A single number is required: how many lines in the data below contain "received".
****************
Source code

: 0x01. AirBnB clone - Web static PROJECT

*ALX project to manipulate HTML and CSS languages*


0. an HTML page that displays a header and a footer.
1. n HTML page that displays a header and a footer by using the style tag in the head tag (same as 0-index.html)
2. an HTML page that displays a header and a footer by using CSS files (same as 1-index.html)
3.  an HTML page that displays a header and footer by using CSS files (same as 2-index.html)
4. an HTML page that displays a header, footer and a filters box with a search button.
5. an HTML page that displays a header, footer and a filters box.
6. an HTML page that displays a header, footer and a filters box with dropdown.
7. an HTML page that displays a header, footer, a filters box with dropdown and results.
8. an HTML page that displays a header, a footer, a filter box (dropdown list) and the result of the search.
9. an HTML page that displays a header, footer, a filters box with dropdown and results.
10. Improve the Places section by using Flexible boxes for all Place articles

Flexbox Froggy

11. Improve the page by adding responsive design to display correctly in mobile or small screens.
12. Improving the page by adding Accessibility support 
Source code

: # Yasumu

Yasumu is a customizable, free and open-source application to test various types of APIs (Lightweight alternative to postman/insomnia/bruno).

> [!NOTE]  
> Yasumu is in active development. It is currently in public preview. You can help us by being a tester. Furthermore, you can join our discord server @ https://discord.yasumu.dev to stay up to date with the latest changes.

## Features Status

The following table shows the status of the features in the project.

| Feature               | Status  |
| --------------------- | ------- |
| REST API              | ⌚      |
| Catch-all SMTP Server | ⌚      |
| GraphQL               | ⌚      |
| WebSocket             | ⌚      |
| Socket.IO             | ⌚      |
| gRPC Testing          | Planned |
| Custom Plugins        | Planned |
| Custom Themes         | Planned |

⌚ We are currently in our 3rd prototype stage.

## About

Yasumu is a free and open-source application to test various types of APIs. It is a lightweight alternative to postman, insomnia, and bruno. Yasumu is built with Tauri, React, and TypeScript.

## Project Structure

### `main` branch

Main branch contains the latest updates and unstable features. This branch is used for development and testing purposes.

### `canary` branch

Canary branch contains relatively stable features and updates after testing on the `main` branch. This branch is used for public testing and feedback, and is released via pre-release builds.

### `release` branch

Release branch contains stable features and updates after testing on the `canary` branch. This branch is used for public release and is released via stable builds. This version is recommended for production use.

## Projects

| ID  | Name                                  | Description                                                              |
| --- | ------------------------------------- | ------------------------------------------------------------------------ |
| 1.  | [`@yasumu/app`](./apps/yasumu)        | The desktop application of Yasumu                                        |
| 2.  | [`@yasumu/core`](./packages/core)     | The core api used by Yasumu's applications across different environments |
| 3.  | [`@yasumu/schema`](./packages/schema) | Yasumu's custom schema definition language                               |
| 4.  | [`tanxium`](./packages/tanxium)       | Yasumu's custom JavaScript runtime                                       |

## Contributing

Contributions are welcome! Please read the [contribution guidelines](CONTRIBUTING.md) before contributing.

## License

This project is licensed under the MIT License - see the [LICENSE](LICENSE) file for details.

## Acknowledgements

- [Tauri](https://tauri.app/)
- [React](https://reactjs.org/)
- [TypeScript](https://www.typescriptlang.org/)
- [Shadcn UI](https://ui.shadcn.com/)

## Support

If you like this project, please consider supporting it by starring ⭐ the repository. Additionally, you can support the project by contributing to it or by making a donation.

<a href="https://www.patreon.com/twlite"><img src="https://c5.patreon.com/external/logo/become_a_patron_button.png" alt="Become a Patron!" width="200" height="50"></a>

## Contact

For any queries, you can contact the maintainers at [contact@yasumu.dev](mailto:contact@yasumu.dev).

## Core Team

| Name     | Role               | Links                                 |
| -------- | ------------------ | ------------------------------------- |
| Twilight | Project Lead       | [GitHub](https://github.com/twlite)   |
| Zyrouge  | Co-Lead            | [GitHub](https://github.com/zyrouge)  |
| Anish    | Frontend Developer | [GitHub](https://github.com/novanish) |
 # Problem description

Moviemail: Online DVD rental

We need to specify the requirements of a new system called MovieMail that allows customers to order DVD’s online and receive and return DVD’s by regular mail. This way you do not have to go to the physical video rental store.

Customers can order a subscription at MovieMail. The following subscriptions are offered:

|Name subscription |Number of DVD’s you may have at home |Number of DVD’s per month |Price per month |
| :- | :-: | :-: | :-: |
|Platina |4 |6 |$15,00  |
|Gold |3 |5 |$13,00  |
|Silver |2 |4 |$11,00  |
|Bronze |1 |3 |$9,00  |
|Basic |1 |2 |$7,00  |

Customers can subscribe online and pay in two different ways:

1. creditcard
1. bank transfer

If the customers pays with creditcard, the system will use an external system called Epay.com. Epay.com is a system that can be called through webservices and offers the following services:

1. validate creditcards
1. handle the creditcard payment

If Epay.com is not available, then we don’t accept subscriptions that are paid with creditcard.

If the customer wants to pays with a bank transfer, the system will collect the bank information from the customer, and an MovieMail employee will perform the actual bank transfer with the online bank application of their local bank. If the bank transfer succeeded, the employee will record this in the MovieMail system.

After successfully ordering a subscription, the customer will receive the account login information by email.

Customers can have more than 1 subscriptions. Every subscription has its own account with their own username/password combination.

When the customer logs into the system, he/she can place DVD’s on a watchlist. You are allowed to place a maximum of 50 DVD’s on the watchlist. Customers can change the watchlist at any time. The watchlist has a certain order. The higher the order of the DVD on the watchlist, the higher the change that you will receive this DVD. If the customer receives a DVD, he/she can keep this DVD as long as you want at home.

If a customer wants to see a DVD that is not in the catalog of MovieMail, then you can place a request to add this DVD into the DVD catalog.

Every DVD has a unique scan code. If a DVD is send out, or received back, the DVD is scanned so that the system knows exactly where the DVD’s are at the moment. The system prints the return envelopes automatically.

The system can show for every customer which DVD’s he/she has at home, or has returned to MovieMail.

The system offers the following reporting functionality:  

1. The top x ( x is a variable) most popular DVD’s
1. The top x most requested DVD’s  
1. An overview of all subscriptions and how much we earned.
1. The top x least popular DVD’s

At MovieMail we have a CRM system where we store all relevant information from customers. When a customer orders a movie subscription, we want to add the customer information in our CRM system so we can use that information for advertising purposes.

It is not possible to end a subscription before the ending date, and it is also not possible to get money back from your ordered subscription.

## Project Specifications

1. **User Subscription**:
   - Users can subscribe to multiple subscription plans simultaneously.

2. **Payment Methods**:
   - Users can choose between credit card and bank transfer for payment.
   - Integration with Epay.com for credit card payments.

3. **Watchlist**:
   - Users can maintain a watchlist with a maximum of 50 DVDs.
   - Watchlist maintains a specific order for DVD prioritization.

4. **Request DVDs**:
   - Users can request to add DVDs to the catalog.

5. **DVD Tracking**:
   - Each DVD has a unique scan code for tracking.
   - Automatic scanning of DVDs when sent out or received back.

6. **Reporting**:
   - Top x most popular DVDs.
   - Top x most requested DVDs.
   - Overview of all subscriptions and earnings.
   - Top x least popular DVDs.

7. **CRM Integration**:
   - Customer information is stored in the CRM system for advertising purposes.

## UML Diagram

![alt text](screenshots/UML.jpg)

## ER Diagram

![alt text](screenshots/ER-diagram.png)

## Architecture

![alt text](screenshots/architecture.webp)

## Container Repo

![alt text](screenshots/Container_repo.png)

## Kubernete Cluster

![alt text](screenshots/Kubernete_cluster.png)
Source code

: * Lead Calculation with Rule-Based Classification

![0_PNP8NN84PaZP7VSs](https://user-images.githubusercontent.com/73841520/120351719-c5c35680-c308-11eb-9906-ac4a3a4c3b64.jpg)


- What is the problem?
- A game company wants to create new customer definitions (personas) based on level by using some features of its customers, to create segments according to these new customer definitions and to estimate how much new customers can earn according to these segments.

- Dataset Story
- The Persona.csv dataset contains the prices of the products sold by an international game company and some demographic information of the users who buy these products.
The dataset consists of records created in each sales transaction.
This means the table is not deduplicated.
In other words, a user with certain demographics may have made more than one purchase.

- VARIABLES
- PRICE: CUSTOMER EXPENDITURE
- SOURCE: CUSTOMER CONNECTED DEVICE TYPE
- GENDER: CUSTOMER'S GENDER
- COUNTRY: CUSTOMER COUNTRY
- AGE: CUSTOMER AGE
****************
▶ **TASK RESULT**: 2